# Prompt
Every record below needs to be set down exactly. Pictures do not belong in the copy.

# Records for processing
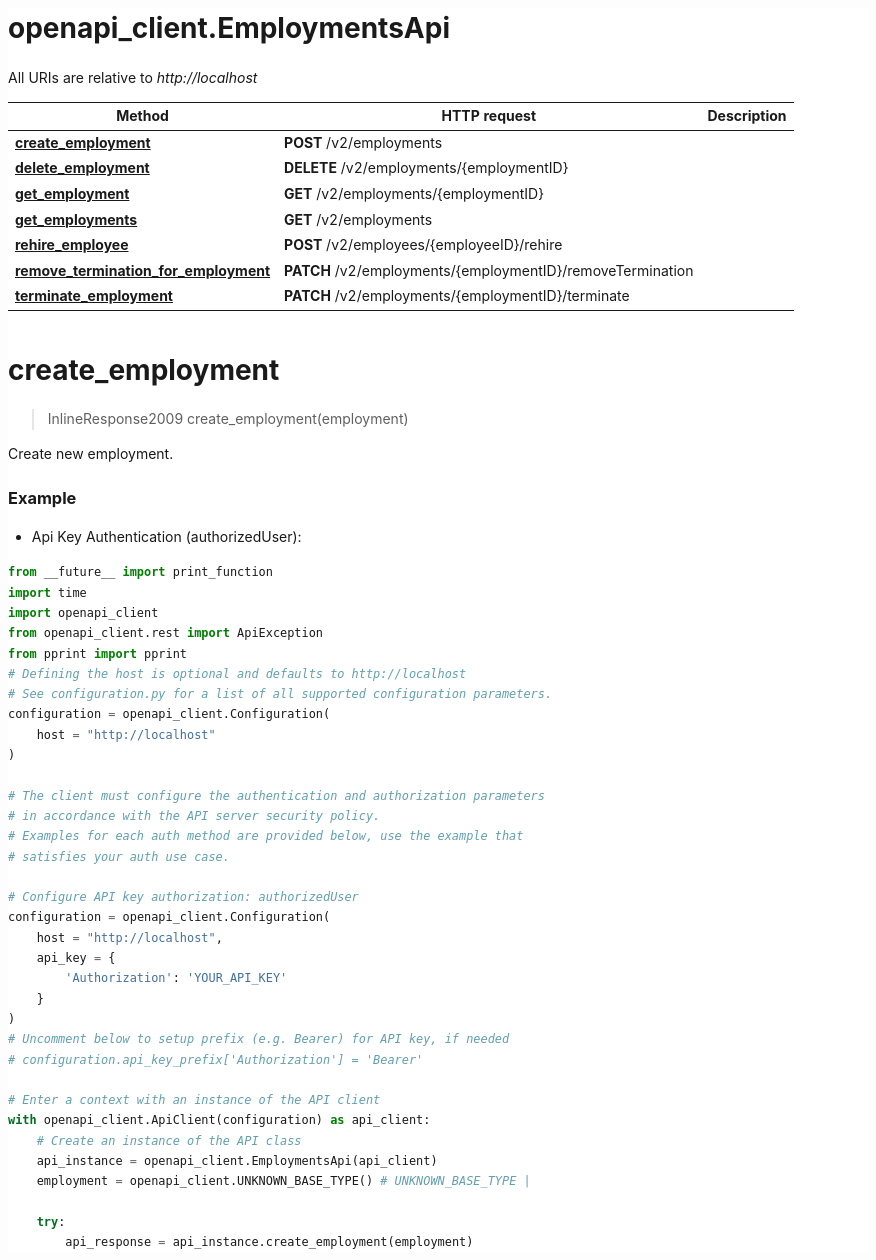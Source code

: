 # openapi_client.EmploymentsApi

All URIs are relative to *http://localhost*

Method | HTTP request | Description
------------- | ------------- | -------------
[**create_employment**](EmploymentsApi.md#create_employment) | **POST** /v2/employments | 
[**delete_employment**](EmploymentsApi.md#delete_employment) | **DELETE** /v2/employments/{employmentID} | 
[**get_employment**](EmploymentsApi.md#get_employment) | **GET** /v2/employments/{employmentID} | 
[**get_employments**](EmploymentsApi.md#get_employments) | **GET** /v2/employments | 
[**rehire_employee**](EmploymentsApi.md#rehire_employee) | **POST** /v2/employees/{employeeID}/rehire | 
[**remove_termination_for_employment**](EmploymentsApi.md#remove_termination_for_employment) | **PATCH** /v2/employments/{employmentID}/removeTermination | 
[**terminate_employment**](EmploymentsApi.md#terminate_employment) | **PATCH** /v2/employments/{employmentID}/terminate | 


# **create_employment**
> InlineResponse2009 create_employment(employment)



Create new employment.

### Example

* Api Key Authentication (authorizedUser):
```python
from __future__ import print_function
import time
import openapi_client
from openapi_client.rest import ApiException
from pprint import pprint
# Defining the host is optional and defaults to http://localhost
# See configuration.py for a list of all supported configuration parameters.
configuration = openapi_client.Configuration(
    host = "http://localhost"
)

# The client must configure the authentication and authorization parameters
# in accordance with the API server security policy.
# Examples for each auth method are provided below, use the example that
# satisfies your auth use case.

# Configure API key authorization: authorizedUser
configuration = openapi_client.Configuration(
    host = "http://localhost",
    api_key = {
        'Authorization': 'YOUR_API_KEY'
    }
)
# Uncomment below to setup prefix (e.g. Bearer) for API key, if needed
# configuration.api_key_prefix['Authorization'] = 'Bearer'

# Enter a context with an instance of the API client
with openapi_client.ApiClient(configuration) as api_client:
    # Create an instance of the API class
    api_instance = openapi_client.EmploymentsApi(api_client)
    employment = openapi_client.UNKNOWN_BASE_TYPE() # UNKNOWN_BASE_TYPE | 

    try:
        api_response = api_instance.create_employment(employment)
```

# Exercise answer
Source code

: # openapi_client.EmploymentsApi

All URIs are relative to *http://localhost*

Method | HTTP request | Description
------------- | ------------- | -------------
[**create_employment**](EmploymentsApi.md#create_employment) | **POST** /v2/employments | 
[**delete_employment**](EmploymentsApi.md#delete_employment) | **DELETE** /v2/employments/{employmentID} | 
[**get_employment**](EmploymentsApi.md#get_employment) | **GET** /v2/employments/{employmentID} | 
[**get_employments**](EmploymentsApi.md#get_employments) | **GET** /v2/employments | 
[**rehire_employee**](EmploymentsApi.md#rehire_employee) | **POST** /v2/employees/{employeeID}/rehire | 
[**remove_termination_for_employment**](EmploymentsApi.md#remove_termination_for_employment) | **PATCH** /v2/employments/{employmentID}/removeTermination | 
[**terminate_employment**](EmploymentsApi.md#terminate_employment) | **PATCH** /v2/employments/{employmentID}/terminate | 


# **create_employment**
> InlineResponse2009 create_employment(employment)



Create new employment.

### Example

* Api Key Authentication (authorizedUser):
```python
from __future__ import print_function
import time
import openapi_client
from openapi_client.rest import ApiException
from pprint import pprint
# Defining the host is optional and defaults to http://localhost
# See configuration.py for a list of all supported configuration parameters.
configuration = openapi_client.Configuration(
    host = "http://localhost"
)

# The client must configure the authentication and authorization parameters
# in accordance with the API server security policy.
# Examples for each auth method are provided below, use the example that
# satisfies your auth use case.

# Configure API key authorization: authorizedUser
configuration = openapi_client.Configuration(
    host = "http://localhost",
    api_key = {
        'Authorization': 'YOUR_API_KEY'
    }
)
# Uncomment below to setup prefix (e.g. Bearer) for API key, if needed
# configuration.api_key_prefix['Authorization'] = 'Bearer'

# Enter a context with an instance of the API client
with openapi_client.ApiClient(configuration) as api_client:
    # Create an instance of the API class
    api_instance = openapi_client.EmploymentsApi(api_client)
    employment = openapi_client.UNKNOWN_BASE_TYPE() # UNKNOWN_BASE_TYPE | 

    try:
        api_response = api_instance.create_employment(employment)
```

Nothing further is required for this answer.